Parece-me, por outro lado,
indispensável que a Administração Pública se abra à inovação de forma a
responder às expectativas dos cidadãos e a garantir que o interesse público
seja salvaguardado. De facto, nesta progressiva alteração das funções
tradicionais do Estado, ou a Administração Pública incorpora novos saberes e
novas tecnologias e reforça valores fundamentais como a confiança, a
responsabilidade, a imparcialidade, o profissionalismo e a qualidade na sua
relação com o indivíduo, a sociedade e o mercado, ou, não o fazendo, a sua
falta de capacidade reguladora trará consigo novas e mais dramáticas
injustiças, ficando o Estado dependente de interesses privados ou sectoriais,
quase sempre não coincidentes com o interesse público.

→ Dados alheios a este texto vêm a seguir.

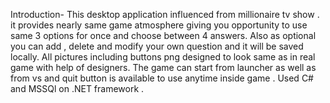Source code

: Introduction- This desktop application influenced from millionaire tv show . 
it provides nearly same game atmosphere giving you opportunity to use same 3 options for once and choose between 4 answers.
Also as optional you can add , delete and modify your own question and it will be saved locally.
All pictures including buttons png designed to look same as in real game 
with help of designers. 
The game can start from launcher as well as from vs and quit button is available to use anytime inside game . 
Used C# and MSSQl on .NET framework .
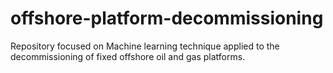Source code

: # offshore-platform-decommissioning
Repository focused on Machine learning technique applied to the decommissioning of fixed offshore oil and gas platforms.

No tempo actual, aos Governos não
se colocam apenas os desafios decorrentes da necessidade de aperfeiçoamento das
funções de intervenção reguladora do Estado. Aos Governos, hoje, pede-se mais e
melhor. Pede-se que seja capaz de uma visão estratégica de longo prazo e da
capacidade de acção correspondente. Posto perante lógicas de mercado, em grande
parte não reguladas e que cada vez mais ultrapassam as fronteiras nacionais,
não pode o Estado – sobretudo em sociedades com múltiplas fragilidades
estruturais, como é o nosso caso – abdicar de uma ambição forte, quer em
matéria de reposicionamento estratégico da economia nacional, quer em matéria
de construção de uma rede sustentada de protecção social para os cidadãos mais
vulneráveis.
Factos recentes da nossa vida
colectiva, como os que se têm traduzido por um acréscimo repentino do
desemprego, são bem reveladores das responsabilidades e exigências estratégicas
que, nos dois eixos enunciados, se colocam às políticas públicas. Começo pelo
segundo. É indispensável estabilizar patamares generalizados de protecção dos
cidadãos, de forma a prevenir e atenuar, tanto quanto possível, quer o
sofrimento das pessoas mais expostas aos riscos, quer os próprios níveis de
conflitualidade social. Nada menos aconselhável a este respeito do que provocar
roturas forçadas em relação a consensos laboriosamente conseguidos ou a
políticas anteriores testadas com êxito – o assunto é demasiado delicado para
se compadecer com demarcações ideológicas excessivas ou com experimentalismos
de eficácia duvidosa, como se, para inovar em política, tudo tivesse sempre de
ser mudado ou se tivesse de recomeçar do zero.
Quanto à intervenção estratégica
do Estado, esta tem de começar por exigir uma antecipação prudente dos cenários
dentro dos quais se poderá processar o desenvolvimento empresarial e a criação
de emprego no País. Garantir condições para o incremento da competitividade ou
para a reestruturação atempada de certos sectores de actividade especialmente
expostos à concorrência externa não pode ser considerado, como alguns ideólogos
da não-intervenção sugerem, como uma intrusão desnecessária e perniciosa do
Estado na vida económica. Em Países da União Europeia com estruturas produtivas
bem mais sólidas do que as nossas, esse tipo de actuação é correntemente
assumido de forma descomplexada, com vantagens visíveis.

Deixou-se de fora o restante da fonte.